President's Column

It might be that I was a tree unaware of the forest around me, or rather that I was in denial of being part of that forest.

For the past decade, I have been disabled from numerous surgeries to repair an assortment of injuries and diseases (two knee surgeries, shoulder, wrist, both hips replaced). Herniated lumbar disks and cervical disk damage will require surgery and are helped by reliance on my trusty cane. Associated with these ailments is chronic pain, pain drugs (that made me stupid), endless medical visits, tests, probes, hospitalization, rehab, physical therapy, use of assistive devices, dependence on others, frustrations, feelings of inadequacy, lost productivity and loss of mobility freedom.

But with all of these disabilities, I never thought of myself as "disabled." Christopher Reeve, formerly Superman, was my image of someone permanently disabled (from a spinal cord injury). In contrast, mine were temporary impediments. Such downward social comparison processes enabled me to maintain a positive self-image, to ignore the fact that I was an accident-prone klutz, but worse, to distance myself professionally from any connection with the field of disability and rehabilitation psychology.

Thus, I was disinclined to accept an invitation by APA's Public Interest Directorate to give a keynote address at a recent national disability conference. I did not have the expertise to lecture to experts in this field assembled by the National Institute of Disability and Research Rehabilitation (NIDRR) and APA's Div. 22 (Rehabilitation).

Am I glad that I gave in! The experience of preparing that presentation, delivering it and interacting with many colleagues who represent diverse aspects of this broad field has become a highlight of my presidential year. Let me share some of what I learned there:

  • I was proud to discover the history of APA's involvement with disability issues over the past 30 years. APA is committed to integrating these issues into its research, practice, and educational and legislative agendas.

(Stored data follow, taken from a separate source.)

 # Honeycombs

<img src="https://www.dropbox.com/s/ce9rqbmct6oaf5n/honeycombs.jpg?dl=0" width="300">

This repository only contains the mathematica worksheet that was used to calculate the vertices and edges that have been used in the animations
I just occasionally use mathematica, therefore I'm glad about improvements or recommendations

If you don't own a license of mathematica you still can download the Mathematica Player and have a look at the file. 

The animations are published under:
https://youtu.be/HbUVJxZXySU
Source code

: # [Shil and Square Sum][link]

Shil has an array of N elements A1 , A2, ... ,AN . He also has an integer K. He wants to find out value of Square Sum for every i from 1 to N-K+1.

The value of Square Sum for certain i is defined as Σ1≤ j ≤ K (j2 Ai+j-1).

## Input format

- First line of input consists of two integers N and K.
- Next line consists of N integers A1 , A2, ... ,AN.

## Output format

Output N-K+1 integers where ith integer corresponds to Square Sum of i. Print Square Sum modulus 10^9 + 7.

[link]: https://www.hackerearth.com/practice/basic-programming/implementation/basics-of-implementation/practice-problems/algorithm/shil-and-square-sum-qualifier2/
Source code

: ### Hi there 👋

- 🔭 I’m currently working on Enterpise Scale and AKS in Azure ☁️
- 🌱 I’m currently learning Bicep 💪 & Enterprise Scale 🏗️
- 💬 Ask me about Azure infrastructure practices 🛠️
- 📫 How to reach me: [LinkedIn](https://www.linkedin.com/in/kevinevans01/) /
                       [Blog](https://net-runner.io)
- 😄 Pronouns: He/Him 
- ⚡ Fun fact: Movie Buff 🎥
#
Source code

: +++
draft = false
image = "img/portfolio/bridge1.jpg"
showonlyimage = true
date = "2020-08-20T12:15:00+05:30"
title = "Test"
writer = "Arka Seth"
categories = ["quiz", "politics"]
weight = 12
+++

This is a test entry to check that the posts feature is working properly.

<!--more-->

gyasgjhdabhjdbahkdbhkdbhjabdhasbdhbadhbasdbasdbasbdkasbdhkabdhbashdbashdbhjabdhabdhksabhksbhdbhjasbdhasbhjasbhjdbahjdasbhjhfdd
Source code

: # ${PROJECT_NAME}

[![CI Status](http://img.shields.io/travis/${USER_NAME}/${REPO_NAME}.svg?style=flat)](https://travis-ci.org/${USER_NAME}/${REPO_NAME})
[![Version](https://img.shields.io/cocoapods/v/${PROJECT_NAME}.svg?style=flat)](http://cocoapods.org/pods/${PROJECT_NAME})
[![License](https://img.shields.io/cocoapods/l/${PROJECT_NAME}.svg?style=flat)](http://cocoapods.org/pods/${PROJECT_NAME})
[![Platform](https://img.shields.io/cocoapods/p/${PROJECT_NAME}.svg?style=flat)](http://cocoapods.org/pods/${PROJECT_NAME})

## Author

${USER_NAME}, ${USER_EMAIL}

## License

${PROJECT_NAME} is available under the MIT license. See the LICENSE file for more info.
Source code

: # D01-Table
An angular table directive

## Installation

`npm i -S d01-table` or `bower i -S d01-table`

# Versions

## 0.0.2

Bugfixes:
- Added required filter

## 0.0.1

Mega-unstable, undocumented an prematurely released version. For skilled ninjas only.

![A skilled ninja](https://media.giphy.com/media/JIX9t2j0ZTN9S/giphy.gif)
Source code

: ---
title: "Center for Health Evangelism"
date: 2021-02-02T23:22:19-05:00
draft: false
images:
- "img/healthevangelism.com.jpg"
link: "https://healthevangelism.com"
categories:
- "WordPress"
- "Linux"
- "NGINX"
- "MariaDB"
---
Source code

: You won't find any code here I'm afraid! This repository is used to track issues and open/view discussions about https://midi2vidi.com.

  • Disability is not only about being blind or deaf or paralyzed, it is also about transient handicaps, about many impediments to optimal functioning, about the social dynamics and life-course development of disabled people interacting with their behavioral settings. Disability assumes many nonobvious forms: cognitive and learning disabilities, obesity, irreversible neurological disorders from environmental toxins, prejudice and discrimination that create barriers to accessing available needed or desired resources, the devastating impact of severe psychopathology and, most pervasively, the disabling consequences of extreme poverty.

  • Disability is an experience that will touch most of us due to a personal condition or that of a loved one. More than 54 million Americans have a disability. Almost half have a severe disability, affecting their ability to see, hear, walk or perform other basic functions of life. People with disabilities now comprise the single largest minority group ever identified in the United States. It is evident that disability is an "equal opportunity minority."

  • NIDRR has moved away from its earlier reliance on the medical model of treating individuals with disabilities toward a comprehensive health-wellness-enablement model. This paradigm shift, in line with psychology's new health focus, moves research and practice toward a broader social-cultural model of disability as normal variants of human experience. People with disabilities are now understood as functioning in multiple behavioral contexts impacted by social, economic, political and cultural factors, as well as even global interdependencies that can foster or degrade the quality of their lives. To translate that vision into practice requires developing strategies for attitude and value change within the general society, among relevant professionals, legislators and especially the media.

  • Many paradigms in various domains of psychology can enrich disability research and practice and be enriched by building these new bridges. For example, my research on time perspective has clear implications for rehabilitation efforts, such as investigating the time-perspective correlates of rehabilitation success and failure. Since hope must be an essential ingredient in rehabilitation, promoting a future-orientation and demoting present-fatalism or a focus on past-negative should support more effective rehabilitation.

The most basic lesson I have learned is that the line between abled and dis-abled is a permeable one that we will all move across throughout our lives for varying durations and with varying degrees of limitations. As we move into or out of disability, we do not make that voyage alone, but bring along a community of others who are affected by their connections to those who are disabled. Their supportive, understanding response to disability helps increase awareness of the disability experience while also fostering the will to be resilient.

That is a challenge for you, me and all psychologists concerned about including all those with any disability within the caring human community.